Harman tries to play ball with Clegg on boundaries

Nick Clegg didn’t mention the boundary reforms once in the statement he gave to the House of Commons on the death of the House of Lords Reform Bill. The Deputy Prime Minister knew he wouldn’t need to wait long for an opportunity to talk about it, though, and he was right: Harriet Harman raised the changes to constituencies as soon as she stood up to respond.

Seizing on the Liberal Democrats’ decision to oppose the changes as revenge for the failure of their attempts to reform the upper chamber, Harman told Clegg that Labour thought the work of the Boundary Commission should stop immediately, given the cost of it continuing with work which will be voted down in the House of Commons. ‘The ball is in his court,’ she told the chamber.

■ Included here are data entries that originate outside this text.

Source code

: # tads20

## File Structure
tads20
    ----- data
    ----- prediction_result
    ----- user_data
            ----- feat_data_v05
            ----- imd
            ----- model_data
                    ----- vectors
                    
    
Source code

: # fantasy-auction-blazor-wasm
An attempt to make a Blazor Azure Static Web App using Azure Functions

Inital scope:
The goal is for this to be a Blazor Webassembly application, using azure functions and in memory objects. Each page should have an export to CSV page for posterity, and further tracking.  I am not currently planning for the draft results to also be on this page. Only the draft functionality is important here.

But the Conservatives remain confident that the reforms will go through. The Prime Minister’s official spokesman this afternoon insisted that ‘it’s the law’ for there to be a vote on the changes. Those at the top privately suspect that when the time for the vote comes round next year, Nick Clegg and his colleagues may find it expedient for various reasons to submit to the changes and support them. And while Clegg was clear at the start of August that he had told the Prime Minister that his party would vote against the boundaries, I understand David Cameron did not come away from that particular conversation believing the two men had agreed that this sort of rebellion would be acceptable.

Harman knows that her party will be the beneficiary of the failure of the boundary reforms. She was also trying to position Labour on the side of the public by making this debate about cost: stop the Commission from working out constituency boundaries that will never come into force and save the government some money.